Oui, il y a eu une stagnation globale mais les thés fins, de haut de gamme, ont tiré leur épingle du jeu.
Donc pour le marché européen, il faut atteindre le haut de gamme ?
Sur le marché européen continental -en excluant l’Europe de l’Est où il y a beaucoup de CTC- c’est le haut de gamme qui a une niche importante. Mais en Angleterre, le thé africain prime. L’Angleterre est le 3ème ou 4ème marché consommateur du monde, avec environ 200 000 t.
La question des pesticides est un problème majeur dans le commerce mondial du thé. En quoi l’Afrique de l’Est tire-t-elle son épingle du jeu ?
Je dirais que c’est un plus pour les pays de l’Afrique de l’Est car il est unanimement reconnu que leurs cultures sont les plus récentes parmi les cultures de qualité ; le sol est moins usé qu’en Inde ou en Chine. En outre, pour la plupart, ce sont des cultures d’altitude. Donc un de leurs grands atouts est d’avoir recours à très peu de pesticides.
Pour que le thé africain soit davantage valorisé sur le marché international, faut-il nécessairement des labels, des certifications, etc. ?
En Afrique, 95% du thé est aujourd’hui encore des thés industriels, des CTC (crush, tear and curl), des thés qui vont dans les sachets. Ils ne font pas ou très peu de thés fins, des thés orthodoxes. Par définition, le thé CTC n’est pas un thé fin. L’Afrique de l’Est est toujours sur une logique de production industrielle, de gros volumes.

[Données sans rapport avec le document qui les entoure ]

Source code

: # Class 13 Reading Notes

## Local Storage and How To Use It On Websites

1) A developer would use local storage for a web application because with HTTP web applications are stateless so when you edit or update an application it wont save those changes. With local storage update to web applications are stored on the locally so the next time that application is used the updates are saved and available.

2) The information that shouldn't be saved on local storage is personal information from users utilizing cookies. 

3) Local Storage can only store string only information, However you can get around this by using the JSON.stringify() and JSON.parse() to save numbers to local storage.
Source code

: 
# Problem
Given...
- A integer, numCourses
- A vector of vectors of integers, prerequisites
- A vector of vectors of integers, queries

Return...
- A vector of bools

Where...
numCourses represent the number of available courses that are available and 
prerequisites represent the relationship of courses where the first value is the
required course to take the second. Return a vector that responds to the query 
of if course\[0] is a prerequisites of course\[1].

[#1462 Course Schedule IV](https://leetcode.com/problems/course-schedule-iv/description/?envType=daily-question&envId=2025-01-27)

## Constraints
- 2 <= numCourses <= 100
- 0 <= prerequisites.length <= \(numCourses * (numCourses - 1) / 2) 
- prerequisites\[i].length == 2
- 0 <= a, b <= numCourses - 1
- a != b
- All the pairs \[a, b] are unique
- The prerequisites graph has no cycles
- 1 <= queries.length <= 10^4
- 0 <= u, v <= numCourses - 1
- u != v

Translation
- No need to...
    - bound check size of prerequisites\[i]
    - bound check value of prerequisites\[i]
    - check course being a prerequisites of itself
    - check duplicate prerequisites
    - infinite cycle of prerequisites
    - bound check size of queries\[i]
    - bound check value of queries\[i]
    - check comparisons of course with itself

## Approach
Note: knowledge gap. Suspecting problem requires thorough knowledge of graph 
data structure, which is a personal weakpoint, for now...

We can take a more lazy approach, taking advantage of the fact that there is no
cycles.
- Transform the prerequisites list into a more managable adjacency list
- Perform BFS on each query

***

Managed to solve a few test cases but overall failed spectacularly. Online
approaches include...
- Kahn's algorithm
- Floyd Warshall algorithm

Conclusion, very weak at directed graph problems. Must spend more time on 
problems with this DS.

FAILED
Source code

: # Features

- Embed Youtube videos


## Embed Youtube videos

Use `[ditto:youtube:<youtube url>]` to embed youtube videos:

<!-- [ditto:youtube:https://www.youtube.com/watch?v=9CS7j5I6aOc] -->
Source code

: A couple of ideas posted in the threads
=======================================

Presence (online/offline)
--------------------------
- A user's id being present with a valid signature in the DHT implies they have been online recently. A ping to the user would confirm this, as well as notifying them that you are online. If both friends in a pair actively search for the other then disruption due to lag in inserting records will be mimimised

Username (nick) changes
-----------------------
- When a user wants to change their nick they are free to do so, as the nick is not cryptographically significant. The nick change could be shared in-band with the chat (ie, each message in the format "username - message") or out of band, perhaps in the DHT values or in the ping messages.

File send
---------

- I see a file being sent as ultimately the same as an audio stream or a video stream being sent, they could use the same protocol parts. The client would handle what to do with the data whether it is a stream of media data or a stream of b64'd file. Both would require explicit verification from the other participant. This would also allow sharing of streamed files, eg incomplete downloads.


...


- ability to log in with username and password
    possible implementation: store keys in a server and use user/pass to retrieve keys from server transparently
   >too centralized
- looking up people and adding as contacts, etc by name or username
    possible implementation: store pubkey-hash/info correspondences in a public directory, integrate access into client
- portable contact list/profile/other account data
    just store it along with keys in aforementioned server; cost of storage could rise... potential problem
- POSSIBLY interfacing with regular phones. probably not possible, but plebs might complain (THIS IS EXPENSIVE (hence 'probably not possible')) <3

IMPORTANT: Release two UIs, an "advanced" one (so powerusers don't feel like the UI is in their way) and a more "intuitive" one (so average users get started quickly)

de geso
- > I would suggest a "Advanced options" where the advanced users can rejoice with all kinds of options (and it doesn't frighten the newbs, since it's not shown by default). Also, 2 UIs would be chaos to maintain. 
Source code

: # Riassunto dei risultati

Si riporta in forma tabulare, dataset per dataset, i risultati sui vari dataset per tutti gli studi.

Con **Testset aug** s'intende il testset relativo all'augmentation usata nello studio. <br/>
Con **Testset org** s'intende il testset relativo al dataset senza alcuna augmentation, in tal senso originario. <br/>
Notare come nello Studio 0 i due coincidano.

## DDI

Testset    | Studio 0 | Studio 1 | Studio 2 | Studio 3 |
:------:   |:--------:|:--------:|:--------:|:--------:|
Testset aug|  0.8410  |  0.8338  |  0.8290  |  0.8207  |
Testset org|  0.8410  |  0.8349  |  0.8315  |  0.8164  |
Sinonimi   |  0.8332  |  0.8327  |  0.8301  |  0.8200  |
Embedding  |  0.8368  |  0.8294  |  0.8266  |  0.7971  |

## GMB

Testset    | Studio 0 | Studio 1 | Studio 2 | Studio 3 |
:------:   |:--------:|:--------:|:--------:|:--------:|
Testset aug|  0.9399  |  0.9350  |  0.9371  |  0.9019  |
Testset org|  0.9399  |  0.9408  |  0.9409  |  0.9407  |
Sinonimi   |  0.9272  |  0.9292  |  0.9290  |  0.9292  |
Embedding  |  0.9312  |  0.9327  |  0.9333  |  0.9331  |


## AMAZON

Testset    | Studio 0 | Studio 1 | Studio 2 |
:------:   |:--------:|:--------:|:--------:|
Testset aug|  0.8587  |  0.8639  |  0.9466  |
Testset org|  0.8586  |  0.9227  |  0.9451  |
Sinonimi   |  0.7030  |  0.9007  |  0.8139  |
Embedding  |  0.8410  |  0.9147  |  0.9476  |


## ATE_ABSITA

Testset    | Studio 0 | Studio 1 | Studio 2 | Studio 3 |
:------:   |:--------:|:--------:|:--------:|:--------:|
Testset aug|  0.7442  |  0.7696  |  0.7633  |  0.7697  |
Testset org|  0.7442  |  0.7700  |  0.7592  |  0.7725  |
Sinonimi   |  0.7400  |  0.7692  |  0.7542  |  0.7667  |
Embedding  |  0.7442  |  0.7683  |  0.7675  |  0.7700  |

Ce qui signifie une relativement faible valeur ajoutée pour les thés kényans,
En effet les petites producteurs, regroupés sous la houlette de la Kenyan Tea Development Authority (KTDA), manquent d’équipement industriel, de machines qui ne déchirent pas les feuilles mais les roulent en douceur. Or, pour faire des thés orthodoxes, il faut à la fois le savoir-faire mais surtout un équipement spécifique qu’ils n’ont pas.
Ces pays d’Afrique de l’Est sont tout de même des très anciens producteurs de thé. Pourquoi ne se réveillent-ils que maintenant pour s’équiper ?
Mon opinion est que les thés fins reviennent à la mode -hormis les Darjeeling qui font 10 000 t et qui ont toujours été un thé de grand attrait et très cher- avec l’ouverture du marché chinois en 1998, 2000, 2002. Avant, ce n’était pas d’actualité : le thé africain se vendait bien. Mais il était sous-payé et quand les consommateurs ne paient pas le juste prix, cela entraine une désaffection pour la culture dans les pays producteurs.
Maintenant que le marché est devenu très ferme -cela fait maintenant la cinquième année de hausse des prix, les producteurs veulent aller au-delà et faire davantage de produits de qualité qui sont tout d’abord les thés orthodoxes.
Comment les thés africains se positionnent-ils par rapport aux thés chinois sur le marché mondial ?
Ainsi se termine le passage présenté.